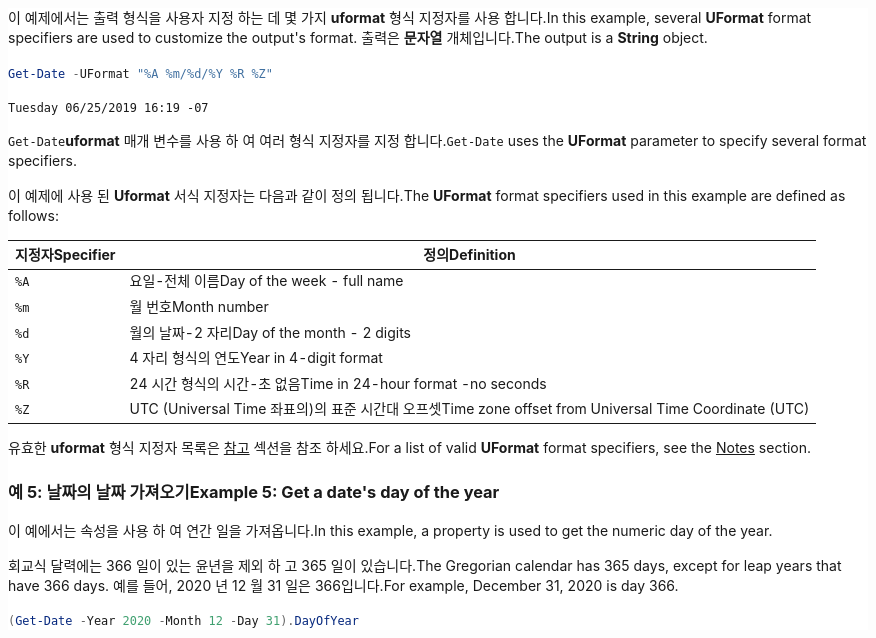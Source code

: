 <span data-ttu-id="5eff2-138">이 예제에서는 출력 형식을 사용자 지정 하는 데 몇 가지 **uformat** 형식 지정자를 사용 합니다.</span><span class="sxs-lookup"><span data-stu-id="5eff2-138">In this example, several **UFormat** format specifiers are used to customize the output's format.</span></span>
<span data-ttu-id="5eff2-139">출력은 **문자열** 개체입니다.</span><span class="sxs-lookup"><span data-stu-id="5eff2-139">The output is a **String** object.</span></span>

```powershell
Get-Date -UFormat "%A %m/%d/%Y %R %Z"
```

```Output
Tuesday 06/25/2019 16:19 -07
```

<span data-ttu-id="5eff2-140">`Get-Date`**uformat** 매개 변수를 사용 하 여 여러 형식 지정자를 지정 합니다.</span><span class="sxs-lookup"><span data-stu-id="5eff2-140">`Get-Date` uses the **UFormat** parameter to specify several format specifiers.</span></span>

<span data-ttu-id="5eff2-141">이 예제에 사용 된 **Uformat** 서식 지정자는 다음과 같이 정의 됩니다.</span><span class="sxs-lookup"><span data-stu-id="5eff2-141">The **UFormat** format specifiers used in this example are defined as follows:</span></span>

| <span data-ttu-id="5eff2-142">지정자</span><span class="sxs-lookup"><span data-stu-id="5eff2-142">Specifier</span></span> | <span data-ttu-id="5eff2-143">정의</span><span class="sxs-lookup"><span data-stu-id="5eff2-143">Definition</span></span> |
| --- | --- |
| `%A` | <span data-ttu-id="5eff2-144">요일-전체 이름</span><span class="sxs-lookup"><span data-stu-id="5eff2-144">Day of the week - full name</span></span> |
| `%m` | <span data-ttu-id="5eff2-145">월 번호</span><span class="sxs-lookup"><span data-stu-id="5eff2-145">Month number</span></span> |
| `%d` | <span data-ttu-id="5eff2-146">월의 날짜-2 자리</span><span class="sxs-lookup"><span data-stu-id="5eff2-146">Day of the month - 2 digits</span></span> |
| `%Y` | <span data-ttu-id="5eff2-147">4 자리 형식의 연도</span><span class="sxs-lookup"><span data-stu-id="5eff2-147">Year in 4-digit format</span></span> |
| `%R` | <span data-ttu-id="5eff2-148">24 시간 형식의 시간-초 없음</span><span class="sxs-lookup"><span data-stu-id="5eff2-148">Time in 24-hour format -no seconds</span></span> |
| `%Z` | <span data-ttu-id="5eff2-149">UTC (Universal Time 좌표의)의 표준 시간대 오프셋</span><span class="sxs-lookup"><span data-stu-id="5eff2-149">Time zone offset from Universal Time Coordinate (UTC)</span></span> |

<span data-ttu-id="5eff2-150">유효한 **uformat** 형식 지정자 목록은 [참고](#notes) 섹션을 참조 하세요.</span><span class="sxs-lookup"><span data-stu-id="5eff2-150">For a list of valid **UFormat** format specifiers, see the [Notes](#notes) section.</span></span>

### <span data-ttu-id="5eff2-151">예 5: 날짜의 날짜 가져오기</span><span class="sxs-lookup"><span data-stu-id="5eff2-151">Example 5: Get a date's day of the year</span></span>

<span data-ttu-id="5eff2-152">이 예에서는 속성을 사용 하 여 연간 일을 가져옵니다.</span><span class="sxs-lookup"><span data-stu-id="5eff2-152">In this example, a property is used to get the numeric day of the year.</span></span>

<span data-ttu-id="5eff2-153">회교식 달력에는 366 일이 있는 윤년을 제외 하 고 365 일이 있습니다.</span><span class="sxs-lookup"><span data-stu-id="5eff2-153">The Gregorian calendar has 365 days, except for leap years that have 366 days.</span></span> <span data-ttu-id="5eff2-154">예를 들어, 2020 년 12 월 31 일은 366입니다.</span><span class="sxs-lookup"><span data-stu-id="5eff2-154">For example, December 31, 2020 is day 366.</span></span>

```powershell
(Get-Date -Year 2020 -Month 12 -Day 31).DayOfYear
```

_Work instruction_: Every line above should be copied exactly; do not carry over the pictures.

_Written response_:
Source code

: <span data-ttu-id="5eff2-138">이 예제에서는 출력 형식을 사용자 지정 하는 데 몇 가지 **uformat** 형식 지정자를 사용 합니다.</span><span class="sxs-lookup"><span data-stu-id="5eff2-138">In this example, several **UFormat** format specifiers are used to customize the output's format.</span></span>
<span data-ttu-id="5eff2-139">출력은 **문자열** 개체입니다.</span><span class="sxs-lookup"><span data-stu-id="5eff2-139">The output is a **String** object.</span></span>

```powershell
Get-Date -UFormat "%A %m/%d/%Y %R %Z"
```

```Output
Tuesday 06/25/2019 16:19 -07
```

<span data-ttu-id="5eff2-140">`Get-Date`**uformat** 매개 변수를 사용 하 여 여러 형식 지정자를 지정 합니다.</span><span class="sxs-lookup"><span data-stu-id="5eff2-140">`Get-Date` uses the **UFormat** parameter to specify several format specifiers.</span></span>

<span data-ttu-id="5eff2-141">이 예제에 사용 된 **Uformat** 서식 지정자는 다음과 같이 정의 됩니다.</span><span class="sxs-lookup"><span data-stu-id="5eff2-141">The **UFormat** format specifiers used in this example are defined as follows:</span></span>

| <span data-ttu-id="5eff2-142">지정자</span><span class="sxs-lookup"><span data-stu-id="5eff2-142">Specifier</span></span> | <span data-ttu-id="5eff2-143">정의</span><span class="sxs-lookup"><span data-stu-id="5eff2-143">Definition</span></span> |
| --- | --- |
| `%A` | <span data-ttu-id="5eff2-144">요일-전체 이름</span><span class="sxs-lookup"><span data-stu-id="5eff2-144">Day of the week - full name</span></span> |
| `%m` | <span data-ttu-id="5eff2-145">월 번호</span><span class="sxs-lookup"><span data-stu-id="5eff2-145">Month number</span></span> |
| `%d` | <span data-ttu-id="5eff2-146">월의 날짜-2 자리</span><span class="sxs-lookup"><span data-stu-id="5eff2-146">Day of the month - 2 digits</span></span> |
| `%Y` | <span data-ttu-id="5eff2-147">4 자리 형식의 연도</span><span class="sxs-lookup"><span data-stu-id="5eff2-147">Year in 4-digit format</span></span> |
| `%R` | <span data-ttu-id="5eff2-148">24 시간 형식의 시간-초 없음</span><span class="sxs-lookup"><span data-stu-id="5eff2-148">Time in 24-hour format -no seconds</span></span> |
| `%Z` | <span data-ttu-id="5eff2-149">UTC (Universal Time 좌표의)의 표준 시간대 오프셋</span><span class="sxs-lookup"><span data-stu-id="5eff2-149">Time zone offset from Universal Time Coordinate (UTC)</span></span> |

<span data-ttu-id="5eff2-150">유효한 **uformat** 형식 지정자 목록은 [참고](#notes) 섹션을 참조 하세요.</span><span class="sxs-lookup"><span data-stu-id="5eff2-150">For a list of valid **UFormat** format specifiers, see the [Notes](#notes) section.</span></span>

### <span data-ttu-id="5eff2-151">예 5: 날짜의 날짜 가져오기</span><span class="sxs-lookup"><span data-stu-id="5eff2-151">Example 5: Get a date's day of the year</span></span>

<span data-ttu-id="5eff2-152">이 예에서는 속성을 사용 하 여 연간 일을 가져옵니다.</span><span class="sxs-lookup"><span data-stu-id="5eff2-152">In this example, a property is used to get the numeric day of the year.</span></span>

<span data-ttu-id="5eff2-153">회교식 달력에는 366 일이 있는 윤년을 제외 하 고 365 일이 있습니다.</span><span class="sxs-lookup"><span data-stu-id="5eff2-153">The Gregorian calendar has 365 days, except for leap years that have 366 days.</span></span> <span data-ttu-id="5eff2-154">예를 들어, 2020 년 12 월 31 일은 366입니다.</span><span class="sxs-lookup"><span data-stu-id="5eff2-154">For example, December 31, 2020 is day 366.</span></span>

```powershell
(Get-Date -Year 2020 -Month 12 -Day 31).DayOfYear
```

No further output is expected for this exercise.